→ Activity:
From the line that includes "- Stories pending confirmation: 4" to the last line of the records, inclusive, repeat each line exactly.

*** Data extract ***

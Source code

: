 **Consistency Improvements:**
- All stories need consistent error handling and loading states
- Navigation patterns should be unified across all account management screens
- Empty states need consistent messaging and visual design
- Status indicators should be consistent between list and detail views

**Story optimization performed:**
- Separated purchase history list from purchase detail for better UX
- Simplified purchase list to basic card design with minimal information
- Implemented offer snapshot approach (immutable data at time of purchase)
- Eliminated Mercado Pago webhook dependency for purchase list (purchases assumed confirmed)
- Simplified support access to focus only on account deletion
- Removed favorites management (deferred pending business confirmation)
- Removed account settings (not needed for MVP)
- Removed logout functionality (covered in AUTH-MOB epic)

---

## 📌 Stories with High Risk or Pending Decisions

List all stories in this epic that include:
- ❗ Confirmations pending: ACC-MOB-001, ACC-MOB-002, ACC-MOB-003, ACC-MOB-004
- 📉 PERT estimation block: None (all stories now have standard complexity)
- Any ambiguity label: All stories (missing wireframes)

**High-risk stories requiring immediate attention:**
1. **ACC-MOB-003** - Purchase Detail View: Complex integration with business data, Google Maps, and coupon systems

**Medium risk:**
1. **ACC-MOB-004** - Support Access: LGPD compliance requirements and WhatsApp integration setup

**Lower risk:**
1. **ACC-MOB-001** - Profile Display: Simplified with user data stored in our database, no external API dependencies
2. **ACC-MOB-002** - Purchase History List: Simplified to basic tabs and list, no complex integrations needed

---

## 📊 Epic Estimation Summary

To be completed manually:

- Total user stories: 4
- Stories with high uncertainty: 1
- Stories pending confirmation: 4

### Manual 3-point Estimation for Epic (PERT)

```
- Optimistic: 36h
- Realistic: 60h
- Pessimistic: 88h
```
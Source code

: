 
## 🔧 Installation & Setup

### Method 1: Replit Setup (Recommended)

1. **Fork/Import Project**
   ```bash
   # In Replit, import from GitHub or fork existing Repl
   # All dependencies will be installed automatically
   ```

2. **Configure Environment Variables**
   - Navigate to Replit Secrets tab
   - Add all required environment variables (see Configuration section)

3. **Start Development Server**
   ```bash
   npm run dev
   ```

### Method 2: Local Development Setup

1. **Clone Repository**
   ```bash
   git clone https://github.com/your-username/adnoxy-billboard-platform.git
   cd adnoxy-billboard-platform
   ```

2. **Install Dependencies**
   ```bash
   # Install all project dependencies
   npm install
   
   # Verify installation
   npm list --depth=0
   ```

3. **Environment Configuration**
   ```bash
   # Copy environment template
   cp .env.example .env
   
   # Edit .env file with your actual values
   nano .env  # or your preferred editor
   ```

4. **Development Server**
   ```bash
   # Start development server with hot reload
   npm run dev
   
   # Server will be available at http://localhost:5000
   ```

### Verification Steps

*** End of Data extract ***

→ Response area:
- Stories pending confirmation: 4

### Manual 3-point Estimation for Epic (PERT)

```
- Optimistic: 36h
- Realistic: 60h
- Pessimistic: 88h
```
Source code

: 
## 🔧 Installation & Setup

### Method 1: Replit Setup (Recommended)

1. **Fork/Import Project**
   ```bash
   # In Replit, import from GitHub or fork existing Repl
   # All dependencies will be installed automatically
   ```

2. **Configure Environment Variables**
   - Navigate to Replit Secrets tab
   - Add all required environment variables (see Configuration section)

3. **Start Development Server**
   ```bash
   npm run dev
   ```

### Method 2: Local Development Setup

1. **Clone Repository**
   ```bash
   git clone https://github.com/your-username/adnoxy-billboard-platform.git
   cd adnoxy-billboard-platform
   ```

2. **Install Dependencies**
   ```bash
   # Install all project dependencies
   npm install
   
   # Verify installation
   npm list --depth=0
   ```

3. **Environment Configuration**
   ```bash
   # Copy environment template
   cp .env.example .env
   
   # Edit .env file with your actual values
   nano .env  # or your preferred editor
   ```

4. **Development Server**
   ```bash
   # Start development server with hot reload
   npm run dev
   
   # Server will be available at http://localhost:5000
   ```

### Verification Steps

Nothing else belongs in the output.